Some level of climate change is already occurring and more change will inevitably come. But just how great the damage will be is up to us. We can still avoid truly dangerous climate change but we must ACT NOW! Coping with climate change will be difficult and expensive the more we allow climate change to increase in severity.
Failure to act now will cost jobs in the future and make it far less likely we will succeed.
And, if we do not take strong measures soon it may be too late for many of our native plants and animals.
We must do all we can to limit climate change now. This means large and rapid reductions in the emissions of greenhouse gases from all sources.
Keeping as far below 2°C as possible
To give the planet its best chance of long term survival the current scientific thinking supports keeping global temperature increases to less than 2°C, above which the impacts will be extremely damaging.

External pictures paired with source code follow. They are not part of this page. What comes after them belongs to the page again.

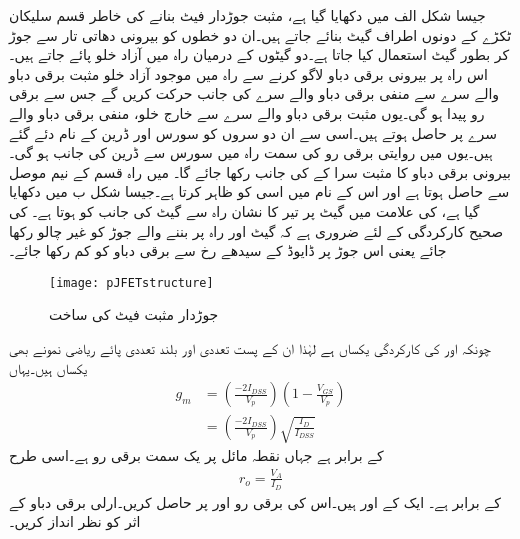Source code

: جیسا شکل  الف میں دکھایا گیا ہے، مثبت جوڑدار فیٹ بنانے کی خاطر  قسم سلیکان ٹکڑے کے دونوں اطراف  گیٹ بنائے جاتے ہیں۔ان دو خطوں کو بیرونی دھاتی تار سے جوڑ کر بطور  گیٹ  استعمال کیا جاتا ہے۔دو گیٹوں کے درمیان راہ میں آزاد خلو پائے جاتے ہیں۔اس راہ پر بیرونی برقی دباو  لاگو کرنے سے راہ میں موجود آزاد خلو مثبت برقی دباو والے سرے سے منفی برقی دباو والے سرے کی جانب حرکت کریں گے جس سے برقی رو  پیدا ہو گی۔یوں مثبت برقی دباو والے سرے سے خارج خلو، منفی برقی دباو والے سرے پر حاصل ہوتے ہیں۔اسی سے ان دو سروں کو سورس  اور ڈرین  کے نام دئے گئے ہیں۔یوں  میں روایتی برقی رو کی سمت راہ میں سورس سے ڈرین کی جانب ہو گی۔بیرونی برقی دباو کا مثبت سرا  کے  کی جانب رکھا جائے گا۔ میں راہ  قسم کے نیم موصل سے حاصل ہوتا ہے اور اس کے نام میں  اسی  کو ظاہر کرتا ہے۔جیسا شکل  ب میں دکھایا گیا ہے،  کی علامت میں گیٹ پر تیر کا نشان راہ سے گیٹ کی جانب کو ہوتا ہے۔ کی صحیح کارکردگی کے لئے ضروری ہے کہ گیٹ اور راہ پر بننے والے  جوڑ کو غیر چالو رکھا جائے یعنی اس جوڑ پر ڈایوڈ کے سیدھے رخ  سے برقی دباو کو کم رکھا جائے۔
\begin{figure}
\centering
\texttt{[image: pJFETstructure]}
\caption{جوڑدار مثبت فیٹ کی ساخت}
\label{شکل_جوڑدار_مثبت_فیٹ_ساخت}
\end{figure}
چونکہ  اور  کی کارکردگی یکساں ہے لہٰذا ان کے پست تعددی اور بلند تعددی پائے ریاضی نمونے بھی یکساں ہیں۔یہاں
\begin{align} \label{مساوات_افزائش_فیٹ}
g_m &=\left(\frac{-2  I_{DSS}}{V_p} \right) \left(1-\frac{V_{GS}}{V_p} \right) \\
&=\left(\frac{-2  I_{DSS}}{V_p} \right)  \sqrt{\frac{I_D}{I_{DSS}}}
\end{align} 
کے برابر ہے جہاں  نقطہ مائل پر یک سمت برقی رو ہے۔اسی طرح
\begin{align}
r_o=\frac{V_A}{I_D}
\end{align} 
کے برابر ہے۔
ایک  کے  اور  ہیں۔اس کی برقی رو  اور  پر حاصل کریں۔ارلی برقی دباو کے اثر کو نظر انداز کریں۔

To stay under this 2°C ‘target’ climate scientists and international environment groups are calling for a reduction in the concentration of greenhouse gases in the atmosphere to 350 parts per million. The concentration of greenhouse gases in the atmosphere is currently at 387 parts per million. To achieve 350 ppm, global emissions must peak by 2015 and industrialised countries will need to reduce their emissions by at least 40% by 2020 and 90% by 2050 (compared to 1990 levels). This is a phenomenally challenging but still achievable target.
This ‘peak and decline’ approach comes from the panel of scientists set up to advise the United Nations on Climate Change. Known as the Intergovernmental Panel on Climate Change (IPCC), these scientists (numbering over 400), ran a number of global emissions scenarios and their impacts in their fourth assessment report on climate change.
The longer that global
emissions continue to grow, the more warming is injected into the system, the
steeper (or more abruptly) declines in emissions are needed, and the risk of
missing the 2°C target grows.
Australia’s 2008-2012 Kyoto target allows it to increase its emissions from 1990 levels by 8%. Australia is currently struggling to achieve this target and if we succeed, it will be because TWS and other environment groups helped end broadscale tree clearing in Queensland.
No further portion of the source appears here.